The court will combine the two lists of names into one in alphabetical order, ensuring that a reader would be unable to distinguish between Crown and defence witnesses.
The names on the combined list will be numbered consecutively.
Two copies of the combined list would be made, one for the prospective jurors to read, and one for the trial judge. A prospective juror here is a jury panel member whose number has been called.
Each prospective juror will be asked to read the list silently to himself or herself.
The prospective juror would be asked if he or she knows anyone on the list, yes or no.
i. If no, there is no conflict identified.

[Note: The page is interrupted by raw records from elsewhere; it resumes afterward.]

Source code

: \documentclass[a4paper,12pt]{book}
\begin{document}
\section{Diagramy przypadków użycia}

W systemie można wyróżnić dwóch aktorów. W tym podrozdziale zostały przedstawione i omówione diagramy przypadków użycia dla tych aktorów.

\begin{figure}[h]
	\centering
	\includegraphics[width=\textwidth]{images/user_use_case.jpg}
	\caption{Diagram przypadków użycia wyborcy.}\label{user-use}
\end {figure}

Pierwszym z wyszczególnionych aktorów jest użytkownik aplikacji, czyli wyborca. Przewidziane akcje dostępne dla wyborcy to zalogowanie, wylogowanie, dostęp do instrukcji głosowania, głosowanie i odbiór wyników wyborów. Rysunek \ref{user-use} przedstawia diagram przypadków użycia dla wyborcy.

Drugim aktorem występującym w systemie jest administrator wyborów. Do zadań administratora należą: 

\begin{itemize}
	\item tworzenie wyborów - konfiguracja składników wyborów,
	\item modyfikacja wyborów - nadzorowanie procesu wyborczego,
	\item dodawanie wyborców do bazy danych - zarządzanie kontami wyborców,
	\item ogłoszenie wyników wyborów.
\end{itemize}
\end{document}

ii. If yes, the prospective juror would then be asked if he or she could decide the case impartially without bias, yes or no.
iii. If yes, the selection process continues for that person.
iv. If no, that prospective juror would be excused.
The list of defence witnesses provided to the court and the combined list used in jury selection would be made an exhibit and, after the jury selection is complete, be sealed until further order of the court.
[22] The Crown raised several concerns with the procedure proposed by the defence. Firstly, it would require that the trial judge converse with prospective jurors that identify conflicts with the witnesses without the Crown, defence counsel and the accused hearing those discussions.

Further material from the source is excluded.